#  >  > Travellers Tales in Thailand and Asia >  >  > Laos Forum >  >  > Laos Questions >  >  Anyone inside Lao now? Talk of border opening any restrictions

## david44

Hi 

Hope to get bake over to Lao asap

Are there any new laws regarding Masks, Apps , test to use internal flights etc

Any up to date data welcome.

At present with the Laos visa and all the costs of re entry almost as cheap to fly to Perth

Old day trip used to be just about 1200 baht and a couple of pages of passport used up by stamps.

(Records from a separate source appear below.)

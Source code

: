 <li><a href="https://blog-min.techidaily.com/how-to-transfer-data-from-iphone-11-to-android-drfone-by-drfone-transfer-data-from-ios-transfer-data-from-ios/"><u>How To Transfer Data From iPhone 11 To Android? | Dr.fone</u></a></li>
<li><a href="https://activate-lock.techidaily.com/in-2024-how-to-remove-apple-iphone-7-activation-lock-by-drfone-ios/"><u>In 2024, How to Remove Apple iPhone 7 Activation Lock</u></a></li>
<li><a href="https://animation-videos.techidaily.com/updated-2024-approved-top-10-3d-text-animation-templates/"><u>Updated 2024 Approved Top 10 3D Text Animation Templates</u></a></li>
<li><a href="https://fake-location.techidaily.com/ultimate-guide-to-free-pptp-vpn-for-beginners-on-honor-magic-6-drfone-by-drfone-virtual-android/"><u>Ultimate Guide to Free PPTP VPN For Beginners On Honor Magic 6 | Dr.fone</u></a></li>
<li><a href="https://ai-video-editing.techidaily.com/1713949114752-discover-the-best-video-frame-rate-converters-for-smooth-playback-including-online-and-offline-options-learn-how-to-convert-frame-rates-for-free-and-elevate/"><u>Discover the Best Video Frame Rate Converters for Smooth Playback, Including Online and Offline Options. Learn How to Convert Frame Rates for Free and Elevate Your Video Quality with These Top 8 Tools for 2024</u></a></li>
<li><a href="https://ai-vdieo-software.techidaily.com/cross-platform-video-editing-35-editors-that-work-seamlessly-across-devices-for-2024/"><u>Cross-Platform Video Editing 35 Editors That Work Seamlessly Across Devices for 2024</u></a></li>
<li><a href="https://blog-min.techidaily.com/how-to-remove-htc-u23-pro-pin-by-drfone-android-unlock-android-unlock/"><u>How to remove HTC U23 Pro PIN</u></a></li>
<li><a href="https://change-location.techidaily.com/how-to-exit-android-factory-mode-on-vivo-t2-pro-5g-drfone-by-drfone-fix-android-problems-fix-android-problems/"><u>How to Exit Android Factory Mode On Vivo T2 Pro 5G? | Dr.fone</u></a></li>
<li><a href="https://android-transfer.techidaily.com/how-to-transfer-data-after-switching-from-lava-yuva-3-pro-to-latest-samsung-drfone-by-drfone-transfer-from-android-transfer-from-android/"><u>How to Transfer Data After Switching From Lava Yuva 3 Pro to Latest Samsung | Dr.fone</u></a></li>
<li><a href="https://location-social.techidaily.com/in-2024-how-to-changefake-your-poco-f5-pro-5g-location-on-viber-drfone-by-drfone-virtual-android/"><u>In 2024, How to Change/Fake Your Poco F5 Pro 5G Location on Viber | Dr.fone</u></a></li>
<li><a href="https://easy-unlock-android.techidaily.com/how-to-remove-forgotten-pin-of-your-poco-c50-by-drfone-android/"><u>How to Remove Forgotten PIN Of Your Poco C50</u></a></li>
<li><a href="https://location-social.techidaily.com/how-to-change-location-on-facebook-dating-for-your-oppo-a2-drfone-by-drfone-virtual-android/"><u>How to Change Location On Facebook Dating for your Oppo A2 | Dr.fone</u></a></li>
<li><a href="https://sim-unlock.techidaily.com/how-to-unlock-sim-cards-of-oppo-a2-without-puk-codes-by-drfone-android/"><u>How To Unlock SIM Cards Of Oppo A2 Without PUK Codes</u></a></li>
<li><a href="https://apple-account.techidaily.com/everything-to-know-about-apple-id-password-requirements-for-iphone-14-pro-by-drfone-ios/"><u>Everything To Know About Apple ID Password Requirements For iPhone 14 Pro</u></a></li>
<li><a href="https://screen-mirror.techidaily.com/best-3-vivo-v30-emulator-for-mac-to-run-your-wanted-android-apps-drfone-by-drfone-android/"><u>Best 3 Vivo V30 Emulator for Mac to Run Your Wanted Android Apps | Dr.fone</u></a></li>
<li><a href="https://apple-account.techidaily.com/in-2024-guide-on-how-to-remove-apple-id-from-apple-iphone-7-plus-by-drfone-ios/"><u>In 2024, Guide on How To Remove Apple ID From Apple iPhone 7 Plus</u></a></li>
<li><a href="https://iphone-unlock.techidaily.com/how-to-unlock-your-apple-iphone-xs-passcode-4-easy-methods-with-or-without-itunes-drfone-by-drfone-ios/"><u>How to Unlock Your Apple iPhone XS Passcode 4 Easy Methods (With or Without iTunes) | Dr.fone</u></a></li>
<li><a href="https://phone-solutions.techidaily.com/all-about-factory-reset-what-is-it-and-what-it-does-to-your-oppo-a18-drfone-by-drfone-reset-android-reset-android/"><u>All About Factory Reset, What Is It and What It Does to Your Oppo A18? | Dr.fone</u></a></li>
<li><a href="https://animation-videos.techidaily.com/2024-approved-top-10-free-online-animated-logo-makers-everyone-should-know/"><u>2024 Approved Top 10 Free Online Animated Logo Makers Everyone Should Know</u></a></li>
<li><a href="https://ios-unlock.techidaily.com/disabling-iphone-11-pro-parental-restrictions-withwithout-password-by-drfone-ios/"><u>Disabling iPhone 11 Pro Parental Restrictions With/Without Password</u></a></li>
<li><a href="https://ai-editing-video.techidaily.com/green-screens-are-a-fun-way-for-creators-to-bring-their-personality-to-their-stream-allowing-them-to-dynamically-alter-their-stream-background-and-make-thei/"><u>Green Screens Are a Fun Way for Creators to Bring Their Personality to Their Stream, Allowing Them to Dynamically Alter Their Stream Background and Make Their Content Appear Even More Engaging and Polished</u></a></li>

Same question for day trip to Mae Sai -Tachilek if anyone . All I've heard is talk , going to the border to ask Immigration next week. I don't need a visa run but always enjoyed a day out and a change, I don't think I 've been on one country this long since I was in short trews

----------


## Iceman123

*Anyone inside Laos now?*

David, sometimes I feel sorry for you when no answers your posts.
I think people are possibly too busy to de-construct your gobbledegook as you take your linguistic scalpel to the English language.

However, it’s nice to be nice therefore I have googled the answer, you will be pleased to know that around 7.3 million are there right now.
 :Smile:

----------


## david44

> I feel sorry


with fronds like this who needs anemones

----------